“The Poet Laureate of the rural Midwest” proves it again

It is an odd curiosity that Southern Indiana resident Tim Grimm was once on the same High School debating team as US Vice President Mike Pence. Leaving aside the obvious question of how you can actually debate with what to all intents and purposes seems to MV to be a man so right wing he makes Theresa May look liberal, you can bet the sessions were lively.

There is a song on “A Stranger In This Time” “Gonna Be Great” (key line: “the votes were all counted, it was worse than we feared”) that rather like the wonderful Stephen Fearing track earlier this year, “Blowhard Nation”, is the alternative State Of The Union address. It is a quite marvellous song and one in the great tradition of protest singers from Woodie Guthrie down.

As you would expect given the name of the band this is a true family affair. Grimm’s sons Jackson and Connor and wife Jan Lucas have long performed with him, but now they are taking a greater role as true collaborators.

That’s a key point and comes to the fore on work like the personal opener “These Rollin’ Hills” — which invites you almost into the family home – and the quite brilliant timeless classic “Thirteen Years” about a tree that fell on his grandfather’s farm and ended up as the guitar he recorded the album on.

Which leads to the other pillar on which the record is built. Its name. This is a collection for all of those of us who feel out of place politically as a wave of “populism” sweeps the world, or culturally as we become ever more superficial and celebrity obsessed.

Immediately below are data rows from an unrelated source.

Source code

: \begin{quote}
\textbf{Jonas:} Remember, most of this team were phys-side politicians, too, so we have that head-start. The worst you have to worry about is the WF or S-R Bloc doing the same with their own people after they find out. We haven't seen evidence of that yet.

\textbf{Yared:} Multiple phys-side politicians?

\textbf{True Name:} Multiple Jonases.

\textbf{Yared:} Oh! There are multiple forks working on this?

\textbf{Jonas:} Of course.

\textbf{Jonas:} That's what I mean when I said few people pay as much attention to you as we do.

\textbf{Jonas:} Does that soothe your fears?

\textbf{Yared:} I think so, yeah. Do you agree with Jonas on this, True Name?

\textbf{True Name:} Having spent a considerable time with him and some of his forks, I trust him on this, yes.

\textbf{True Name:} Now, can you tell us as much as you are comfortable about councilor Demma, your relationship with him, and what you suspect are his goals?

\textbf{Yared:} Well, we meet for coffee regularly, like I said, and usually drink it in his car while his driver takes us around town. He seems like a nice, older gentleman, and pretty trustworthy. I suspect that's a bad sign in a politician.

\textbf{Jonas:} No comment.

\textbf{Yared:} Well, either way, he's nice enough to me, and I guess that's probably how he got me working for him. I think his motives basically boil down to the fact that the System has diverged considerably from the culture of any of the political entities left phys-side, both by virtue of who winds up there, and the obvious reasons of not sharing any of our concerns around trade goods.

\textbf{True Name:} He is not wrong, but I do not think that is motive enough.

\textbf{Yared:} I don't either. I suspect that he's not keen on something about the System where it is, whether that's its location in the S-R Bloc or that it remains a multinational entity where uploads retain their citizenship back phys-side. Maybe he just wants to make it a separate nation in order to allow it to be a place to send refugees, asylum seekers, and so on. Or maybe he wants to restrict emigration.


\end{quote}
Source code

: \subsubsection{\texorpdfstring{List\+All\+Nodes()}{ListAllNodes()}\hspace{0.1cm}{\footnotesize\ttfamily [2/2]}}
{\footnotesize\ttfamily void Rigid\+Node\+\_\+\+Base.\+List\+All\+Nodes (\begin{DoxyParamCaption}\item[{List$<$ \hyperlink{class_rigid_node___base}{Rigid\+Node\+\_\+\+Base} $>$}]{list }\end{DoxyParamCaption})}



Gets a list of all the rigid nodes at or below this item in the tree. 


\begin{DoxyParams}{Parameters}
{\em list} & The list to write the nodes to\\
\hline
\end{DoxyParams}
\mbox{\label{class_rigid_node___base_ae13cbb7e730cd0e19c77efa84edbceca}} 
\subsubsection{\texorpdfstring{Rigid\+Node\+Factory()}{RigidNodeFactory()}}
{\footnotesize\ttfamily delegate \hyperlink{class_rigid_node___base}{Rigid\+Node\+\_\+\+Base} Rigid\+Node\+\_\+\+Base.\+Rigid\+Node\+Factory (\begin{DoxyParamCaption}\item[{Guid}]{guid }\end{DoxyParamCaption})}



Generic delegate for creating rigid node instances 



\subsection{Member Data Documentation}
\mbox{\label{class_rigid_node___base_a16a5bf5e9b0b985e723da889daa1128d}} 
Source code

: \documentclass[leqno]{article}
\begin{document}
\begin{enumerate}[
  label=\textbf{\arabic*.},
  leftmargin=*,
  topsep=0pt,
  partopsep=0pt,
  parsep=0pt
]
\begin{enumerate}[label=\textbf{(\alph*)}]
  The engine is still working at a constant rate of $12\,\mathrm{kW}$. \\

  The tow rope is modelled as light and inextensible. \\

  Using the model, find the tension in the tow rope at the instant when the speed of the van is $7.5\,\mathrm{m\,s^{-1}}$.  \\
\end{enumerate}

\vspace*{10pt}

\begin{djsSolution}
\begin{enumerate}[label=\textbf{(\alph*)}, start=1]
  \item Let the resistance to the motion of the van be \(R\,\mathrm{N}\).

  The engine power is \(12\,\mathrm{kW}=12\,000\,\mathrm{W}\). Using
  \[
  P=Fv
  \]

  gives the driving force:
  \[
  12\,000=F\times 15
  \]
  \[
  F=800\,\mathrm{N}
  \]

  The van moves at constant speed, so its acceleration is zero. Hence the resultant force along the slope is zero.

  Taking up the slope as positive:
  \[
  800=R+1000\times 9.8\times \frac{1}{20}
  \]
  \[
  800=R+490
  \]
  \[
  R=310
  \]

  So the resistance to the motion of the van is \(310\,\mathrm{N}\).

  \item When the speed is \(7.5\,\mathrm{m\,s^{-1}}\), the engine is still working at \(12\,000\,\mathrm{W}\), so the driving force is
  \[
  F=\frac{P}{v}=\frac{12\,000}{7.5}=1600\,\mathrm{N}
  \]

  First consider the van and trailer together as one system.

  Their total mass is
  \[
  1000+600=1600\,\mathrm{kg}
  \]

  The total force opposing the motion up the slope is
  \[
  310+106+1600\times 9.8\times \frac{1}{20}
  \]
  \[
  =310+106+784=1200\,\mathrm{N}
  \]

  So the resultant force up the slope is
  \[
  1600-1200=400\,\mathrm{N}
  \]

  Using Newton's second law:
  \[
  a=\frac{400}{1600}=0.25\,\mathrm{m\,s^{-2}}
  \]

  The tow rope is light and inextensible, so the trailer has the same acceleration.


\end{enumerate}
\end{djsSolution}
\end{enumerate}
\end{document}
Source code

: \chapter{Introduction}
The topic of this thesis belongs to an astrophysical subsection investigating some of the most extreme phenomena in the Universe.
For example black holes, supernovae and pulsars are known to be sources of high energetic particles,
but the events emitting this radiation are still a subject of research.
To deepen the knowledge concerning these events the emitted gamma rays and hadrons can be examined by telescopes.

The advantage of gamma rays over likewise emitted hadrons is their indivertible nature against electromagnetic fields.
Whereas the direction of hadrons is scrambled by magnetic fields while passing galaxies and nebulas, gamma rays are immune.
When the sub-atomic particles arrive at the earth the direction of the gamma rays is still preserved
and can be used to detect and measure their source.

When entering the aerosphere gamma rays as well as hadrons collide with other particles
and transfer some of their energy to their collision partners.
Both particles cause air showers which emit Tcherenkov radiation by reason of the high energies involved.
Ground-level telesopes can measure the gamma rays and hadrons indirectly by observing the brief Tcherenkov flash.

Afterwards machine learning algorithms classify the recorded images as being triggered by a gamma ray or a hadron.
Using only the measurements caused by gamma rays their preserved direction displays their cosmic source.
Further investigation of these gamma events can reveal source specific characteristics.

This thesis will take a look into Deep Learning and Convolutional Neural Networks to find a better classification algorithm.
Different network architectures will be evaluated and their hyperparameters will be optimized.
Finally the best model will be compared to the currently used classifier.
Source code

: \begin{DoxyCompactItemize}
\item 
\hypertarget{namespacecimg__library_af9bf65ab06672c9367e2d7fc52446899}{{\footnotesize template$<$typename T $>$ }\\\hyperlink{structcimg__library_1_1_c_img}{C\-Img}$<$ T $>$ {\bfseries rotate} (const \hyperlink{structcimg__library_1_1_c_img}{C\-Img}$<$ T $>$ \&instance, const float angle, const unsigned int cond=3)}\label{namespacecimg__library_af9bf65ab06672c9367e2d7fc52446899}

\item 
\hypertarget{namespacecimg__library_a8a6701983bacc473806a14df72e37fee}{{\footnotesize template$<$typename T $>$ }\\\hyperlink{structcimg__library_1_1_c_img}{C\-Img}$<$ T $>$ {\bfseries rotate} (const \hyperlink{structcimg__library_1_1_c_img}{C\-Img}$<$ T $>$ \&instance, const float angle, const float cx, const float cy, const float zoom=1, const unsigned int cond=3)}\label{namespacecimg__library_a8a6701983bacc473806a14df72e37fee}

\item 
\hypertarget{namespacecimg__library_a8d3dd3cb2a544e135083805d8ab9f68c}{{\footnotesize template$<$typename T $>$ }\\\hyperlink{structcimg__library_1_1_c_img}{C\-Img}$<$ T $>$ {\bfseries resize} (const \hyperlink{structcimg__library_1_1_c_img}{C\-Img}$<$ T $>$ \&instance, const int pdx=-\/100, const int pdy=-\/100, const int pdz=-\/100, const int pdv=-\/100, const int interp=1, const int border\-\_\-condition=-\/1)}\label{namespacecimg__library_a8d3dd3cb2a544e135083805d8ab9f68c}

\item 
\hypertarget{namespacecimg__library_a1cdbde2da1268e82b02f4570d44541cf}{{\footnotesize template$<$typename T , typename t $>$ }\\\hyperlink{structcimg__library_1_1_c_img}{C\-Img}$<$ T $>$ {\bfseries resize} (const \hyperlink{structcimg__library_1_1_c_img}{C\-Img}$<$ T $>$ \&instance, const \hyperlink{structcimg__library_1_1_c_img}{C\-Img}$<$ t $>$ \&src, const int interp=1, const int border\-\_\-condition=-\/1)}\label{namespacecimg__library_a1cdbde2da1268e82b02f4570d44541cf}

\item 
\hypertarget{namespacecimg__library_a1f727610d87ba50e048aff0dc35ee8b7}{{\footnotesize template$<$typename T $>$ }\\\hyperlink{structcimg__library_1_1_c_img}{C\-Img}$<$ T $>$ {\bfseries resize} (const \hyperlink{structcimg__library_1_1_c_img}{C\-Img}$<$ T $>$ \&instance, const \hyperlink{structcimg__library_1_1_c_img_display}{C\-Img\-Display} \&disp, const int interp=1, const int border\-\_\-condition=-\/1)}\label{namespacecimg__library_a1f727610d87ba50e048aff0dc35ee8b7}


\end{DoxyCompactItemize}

Songs like “So Strong” have a timeless authenticity, the incredible “Black Snake” which is a vicious condemnation of capitalism and the light, airy nature “Finding Home” hides the great importance of the sense of place in its lyrics.

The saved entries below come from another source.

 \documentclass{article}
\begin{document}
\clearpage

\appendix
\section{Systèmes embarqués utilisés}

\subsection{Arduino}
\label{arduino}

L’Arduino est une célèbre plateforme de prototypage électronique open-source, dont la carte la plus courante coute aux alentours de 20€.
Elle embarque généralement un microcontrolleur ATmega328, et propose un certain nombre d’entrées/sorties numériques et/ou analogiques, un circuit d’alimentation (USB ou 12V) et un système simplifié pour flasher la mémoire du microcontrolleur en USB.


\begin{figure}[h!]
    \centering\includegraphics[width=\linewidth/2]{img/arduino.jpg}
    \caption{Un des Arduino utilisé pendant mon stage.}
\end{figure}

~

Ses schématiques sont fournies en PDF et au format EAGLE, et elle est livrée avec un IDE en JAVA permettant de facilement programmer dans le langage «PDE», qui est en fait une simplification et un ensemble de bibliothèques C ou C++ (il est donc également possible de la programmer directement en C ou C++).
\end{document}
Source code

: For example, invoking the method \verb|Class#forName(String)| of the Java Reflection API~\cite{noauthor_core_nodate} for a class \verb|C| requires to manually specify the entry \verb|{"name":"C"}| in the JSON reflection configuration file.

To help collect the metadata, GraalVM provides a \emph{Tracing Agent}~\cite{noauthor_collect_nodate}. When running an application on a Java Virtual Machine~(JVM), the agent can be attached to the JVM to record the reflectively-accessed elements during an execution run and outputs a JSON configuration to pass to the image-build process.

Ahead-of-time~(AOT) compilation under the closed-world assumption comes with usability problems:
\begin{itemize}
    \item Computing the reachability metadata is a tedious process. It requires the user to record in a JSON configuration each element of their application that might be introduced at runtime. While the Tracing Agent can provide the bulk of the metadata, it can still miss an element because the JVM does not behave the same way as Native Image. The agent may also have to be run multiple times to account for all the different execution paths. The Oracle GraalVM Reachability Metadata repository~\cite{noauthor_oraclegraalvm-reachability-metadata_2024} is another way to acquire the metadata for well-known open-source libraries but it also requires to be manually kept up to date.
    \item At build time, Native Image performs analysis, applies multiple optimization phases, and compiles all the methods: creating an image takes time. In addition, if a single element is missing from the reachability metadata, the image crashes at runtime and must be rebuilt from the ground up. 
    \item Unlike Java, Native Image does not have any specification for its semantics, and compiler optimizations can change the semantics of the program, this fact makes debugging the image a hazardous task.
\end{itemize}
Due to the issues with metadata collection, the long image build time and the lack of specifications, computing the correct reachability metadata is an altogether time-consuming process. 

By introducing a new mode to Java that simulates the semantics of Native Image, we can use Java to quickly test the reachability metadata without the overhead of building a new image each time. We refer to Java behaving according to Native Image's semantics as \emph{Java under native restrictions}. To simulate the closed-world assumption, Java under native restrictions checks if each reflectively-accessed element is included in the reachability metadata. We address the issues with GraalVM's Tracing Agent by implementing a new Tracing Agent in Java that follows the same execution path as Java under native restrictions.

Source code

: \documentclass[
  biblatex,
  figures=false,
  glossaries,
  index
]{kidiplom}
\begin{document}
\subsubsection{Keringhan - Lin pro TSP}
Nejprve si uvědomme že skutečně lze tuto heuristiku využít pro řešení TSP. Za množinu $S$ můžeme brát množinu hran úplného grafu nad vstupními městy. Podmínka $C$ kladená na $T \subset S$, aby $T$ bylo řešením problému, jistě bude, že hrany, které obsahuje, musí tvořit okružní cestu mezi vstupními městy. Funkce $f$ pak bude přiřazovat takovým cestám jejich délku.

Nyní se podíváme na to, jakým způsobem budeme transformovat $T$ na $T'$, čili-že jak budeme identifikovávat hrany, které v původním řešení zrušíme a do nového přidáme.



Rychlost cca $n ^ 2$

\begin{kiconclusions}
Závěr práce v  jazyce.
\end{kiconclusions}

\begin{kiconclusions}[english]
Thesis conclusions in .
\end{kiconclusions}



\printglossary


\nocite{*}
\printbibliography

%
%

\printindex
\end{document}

“Hard Road” is a fine slice of blue collar Americana, while “The Hungry Grass” is more reflective in nature and the thought that this rooted in all the great folk throughout history is made flesh with “Darlin’ Cory” which is adapted here by Jackson Grimm and given a bluegrass quality.

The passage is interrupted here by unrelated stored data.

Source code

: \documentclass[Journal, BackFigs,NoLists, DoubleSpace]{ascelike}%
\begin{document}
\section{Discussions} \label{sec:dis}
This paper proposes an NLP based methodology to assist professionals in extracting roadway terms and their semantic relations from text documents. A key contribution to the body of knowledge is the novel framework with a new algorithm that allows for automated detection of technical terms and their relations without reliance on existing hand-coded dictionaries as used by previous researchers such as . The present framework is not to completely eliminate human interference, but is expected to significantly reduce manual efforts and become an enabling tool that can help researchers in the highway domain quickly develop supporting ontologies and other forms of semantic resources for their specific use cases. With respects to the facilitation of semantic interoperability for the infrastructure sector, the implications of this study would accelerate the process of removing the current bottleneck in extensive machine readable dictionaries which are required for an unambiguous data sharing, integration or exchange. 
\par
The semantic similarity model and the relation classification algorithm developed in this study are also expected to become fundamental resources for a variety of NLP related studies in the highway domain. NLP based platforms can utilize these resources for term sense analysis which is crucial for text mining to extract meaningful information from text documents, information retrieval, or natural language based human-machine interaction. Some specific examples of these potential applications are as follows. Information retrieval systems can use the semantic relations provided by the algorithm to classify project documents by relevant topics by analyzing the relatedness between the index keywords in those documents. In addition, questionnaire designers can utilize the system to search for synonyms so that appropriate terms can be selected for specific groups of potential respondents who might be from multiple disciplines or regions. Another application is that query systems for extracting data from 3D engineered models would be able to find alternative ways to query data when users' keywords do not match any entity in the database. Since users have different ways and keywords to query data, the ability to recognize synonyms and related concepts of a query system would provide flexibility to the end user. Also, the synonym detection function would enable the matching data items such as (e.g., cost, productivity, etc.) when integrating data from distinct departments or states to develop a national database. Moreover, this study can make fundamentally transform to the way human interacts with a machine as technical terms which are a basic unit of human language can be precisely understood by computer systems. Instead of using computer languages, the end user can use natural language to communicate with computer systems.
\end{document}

A record that touches on many different styles, takes a turn on the hypnotic “Over The Waves” which moves things away a little from the Midwest. That is a place, though, that is never too far away and that the record ends with “Over Hill And Dale” is important, especially as that one manages to find some hope in the darkness.

“Stranger In This Time” is three things. First, it is a condemnation of parts of Modern America. Second, it is proof that despite what the news might have you believe, there is some decency in this world still. Third – and most important – it is a quite outstanding record.